[Collection entries]
----

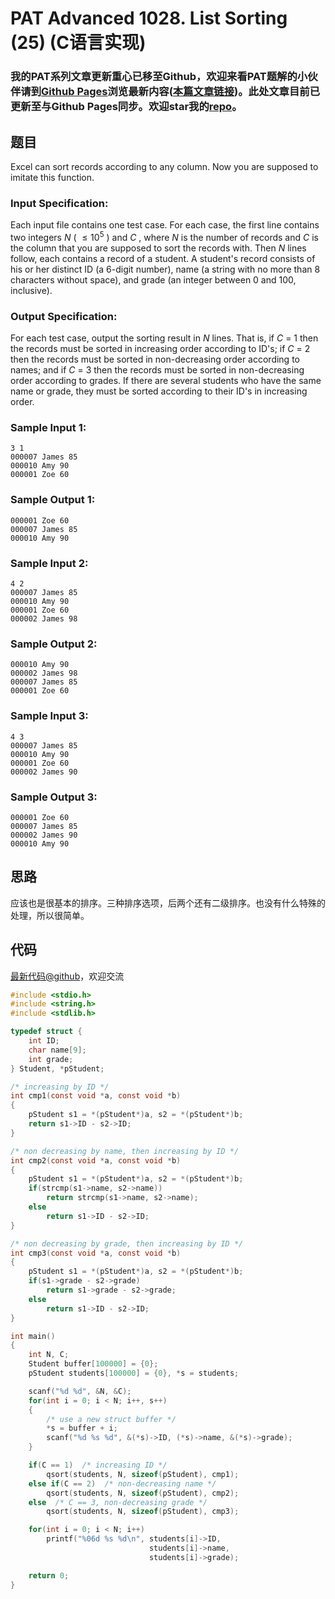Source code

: # PAT Advanced 1028. List Sorting (25) (C语言实现)

### 我的PAT系列文章更新重心已移至Github，欢迎来看PAT题解的小伙伴请到[Github Pages](https://oliverlew.github.io/PAT)浏览最新内容([本篇文章链接](https://oliverlew.github.io/PAT/Advanced/1028.html))。此处文章目前已更新至与Github Pages同步。欢迎star我的[repo](https://github.com/OliverLew/PAT)。

## 题目

Excel can sort records according to any column. Now you are supposed to
imitate this function.

### Input Specification:

Each input file contains one test case. For each case, the first line contains
two integers $N$ ( $\le 10^5$ ) and $C$ , where $N$ is the number of records
and $C$ is the column that you are supposed to sort the records with. Then $N$
lines follow, each contains a record of a student. A student's record consists
of his or her distinct ID (a 6-digit number), name (a string with no more than
8 characters without space), and grade (an integer between 0 and 100,
inclusive).

### Output Specification:

For each test case, output the sorting result in $N$ lines. That is, if $C$ =
1 then the records must be sorted in increasing order according to ID's; if
$C$ = 2 then the records must be sorted in non-decreasing order according to
names; and if $C$ = 3 then the records must be sorted in non-decreasing order
according to grades. If there are several students who have the same name or
grade, they must be sorted according to their ID's in increasing order.

### Sample Input 1:

    
    
    3 1
    000007 James 85
    000010 Amy 90
    000001 Zoe 60
    

### Sample Output 1:

    
    
    000001 Zoe 60
    000007 James 85
    000010 Amy 90
    

### Sample Input 2:

    
    
    4 2
    000007 James 85
    000010 Amy 90
    000001 Zoe 60
    000002 James 98
    

### Sample Output 2:

    
    
    000010 Amy 90
    000002 James 98
    000007 James 85
    000001 Zoe 60
    

### Sample Input 3:

    
    
    4 3
    000007 James 85
    000010 Amy 90
    000001 Zoe 60
    000002 James 90
    

### Sample Output 3:

    
    
    000001 Zoe 60
    000007 James 85
    000002 James 90
    000010 Amy 90
    



## 思路


应该也是很基本的排序。三种排序选项，后两个还有二级排序。也没有什么特殊的处理，所以很简单。

## 代码

[最新代码@github](https://github.com/OliverLew/PAT/blob/master/PATAdvanced/1028.c)，欢迎交流
```c
#include <stdio.h>
#include <string.h>
#include <stdlib.h>

typedef struct {
    int ID;
    char name[9];
    int grade;
} Student, *pStudent;

/* increasing by ID */
int cmp1(const void *a, const void *b)
{
    pStudent s1 = *(pStudent*)a, s2 = *(pStudent*)b;
    return s1->ID - s2->ID;
}

/* non decreasing by name, then increasing by ID */
int cmp2(const void *a, const void *b)
{
    pStudent s1 = *(pStudent*)a, s2 = *(pStudent*)b;
    if(strcmp(s1->name, s2->name))
        return strcmp(s1->name, s2->name);
    else
        return s1->ID - s2->ID;
}

/* non decreasing by grade, then increasing by ID */
int cmp3(const void *a, const void *b)
{
    pStudent s1 = *(pStudent*)a, s2 = *(pStudent*)b;
    if(s1->grade - s2->grade)
        return s1->grade - s2->grade;
    else
        return s1->ID - s2->ID;
}

int main()
{
    int N, C;
    Student buffer[100000] = {0};
    pStudent students[100000] = {0}, *s = students;

    scanf("%d %d", &N, &C);
    for(int i = 0; i < N; i++, s++)
    {
        /* use a new struct buffer */
        *s = buffer + i;
        scanf("%d %s %d", &(*s)->ID, (*s)->name, &(*s)->grade);
    }

    if(C == 1)  /* increasing ID */
        qsort(students, N, sizeof(pStudent), cmp1);
    else if(C == 2)  /* non-decreasing name */
        qsort(students, N, sizeof(pStudent), cmp2);
    else  /* C == 3, non-decreasing grade */
        qsort(students, N, sizeof(pStudent), cmp3);

    for(int i = 0; i < N; i++)
        printf("%06d %s %d\n", students[i]->ID,
                               students[i]->name,
                               students[i]->grade);

    return 0;
}
```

----

*ACTION ITEM*. With every picture removed, give the entries above again exactly.

*SOLUTION FOR THIS EXERCISE*.
Source code

: # PAT Advanced 1028. List Sorting (25) (C语言实现)

### 我的PAT系列文章更新重心已移至Github，欢迎来看PAT题解的小伙伴请到[Github Pages](https://oliverlew.github.io/PAT)浏览最新内容([本篇文章链接](https://oliverlew.github.io/PAT/Advanced/1028.html))。此处文章目前已更新至与Github Pages同步。欢迎star我的[repo](https://github.com/OliverLew/PAT)。

## 题目

Excel can sort records according to any column. Now you are supposed to
imitate this function.

### Input Specification:

Each input file contains one test case. For each case, the first line contains
two integers $N$ ( $\le 10^5$ ) and $C$ , where $N$ is the number of records
and $C$ is the column that you are supposed to sort the records with. Then $N$
lines follow, each contains a record of a student. A student's record consists
of his or her distinct ID (a 6-digit number), name (a string with no more than
8 characters without space), and grade (an integer between 0 and 100,
inclusive).

### Output Specification:

For each test case, output the sorting result in $N$ lines. That is, if $C$ =
1 then the records must be sorted in increasing order according to ID's; if
$C$ = 2 then the records must be sorted in non-decreasing order according to
names; and if $C$ = 3 then the records must be sorted in non-decreasing order
according to grades. If there are several students who have the same name or
grade, they must be sorted according to their ID's in increasing order.

### Sample Input 1:

    
    
    3 1
    000007 James 85
    000010 Amy 90
    000001 Zoe 60
    

### Sample Output 1:

    
    
    000001 Zoe 60
    000007 James 85
    000010 Amy 90
    

### Sample Input 2:

    
    
    4 2
    000007 James 85
    000010 Amy 90
    000001 Zoe 60
    000002 James 98
    

### Sample Output 2:

    
    
    000010 Amy 90
    000002 James 98
    000007 James 85
    000001 Zoe 60
    

### Sample Input 3:

    
    
    4 3
    000007 James 85
    000010 Amy 90
    000001 Zoe 60
    000002 James 90
    

### Sample Output 3:

    
    
    000001 Zoe 60
    000007 James 85
    000002 James 90
    000010 Amy 90
    



## 思路


应该也是很基本的排序。三种排序选项，后两个还有二级排序。也没有什么特殊的处理，所以很简单。

## 代码

[最新代码@github](https://github.com/OliverLew/PAT/blob/master/PATAdvanced/1028.c)，欢迎交流
```c
#include <stdio.h>
#include <string.h>
#include <stdlib.h>

typedef struct {
    int ID;
    char name[9];
    int grade;
} Student, *pStudent;

/* increasing by ID */
int cmp1(const void *a, const void *b)
{
    pStudent s1 = *(pStudent*)a, s2 = *(pStudent*)b;
    return s1->ID - s2->ID;
}

/* non decreasing by name, then increasing by ID */
int cmp2(const void *a, const void *b)
{
    pStudent s1 = *(pStudent*)a, s2 = *(pStudent*)b;
    if(strcmp(s1->name, s2->name))
        return strcmp(s1->name, s2->name);
    else
        return s1->ID - s2->ID;
}

/* non decreasing by grade, then increasing by ID */
int cmp3(const void *a, const void *b)
{
    pStudent s1 = *(pStudent*)a, s2 = *(pStudent*)b;
    if(s1->grade - s2->grade)
        return s1->grade - s2->grade;
    else
        return s1->ID - s2->ID;
}

int main()
{
    int N, C;
    Student buffer[100000] = {0};
    pStudent students[100000] = {0}, *s = students;

    scanf("%d %d", &N, &C);
    for(int i = 0; i < N; i++, s++)
    {
        /* use a new struct buffer */
        *s = buffer + i;
        scanf("%d %s %d", &(*s)->ID, (*s)->name, &(*s)->grade);
    }

    if(C == 1)  /* increasing ID */
        qsort(students, N, sizeof(pStudent), cmp1);
    else if(C == 2)  /* non-decreasing name */
        qsort(students, N, sizeof(pStudent), cmp2);
    else  /* C == 3, non-decreasing grade */
        qsort(students, N, sizeof(pStudent), cmp3);

    for(int i = 0; i < N; i++)
        printf("%06d %s %d\n", students[i]->ID,
                               students[i]->name,
                               students[i]->grade);

    return 0;
}
```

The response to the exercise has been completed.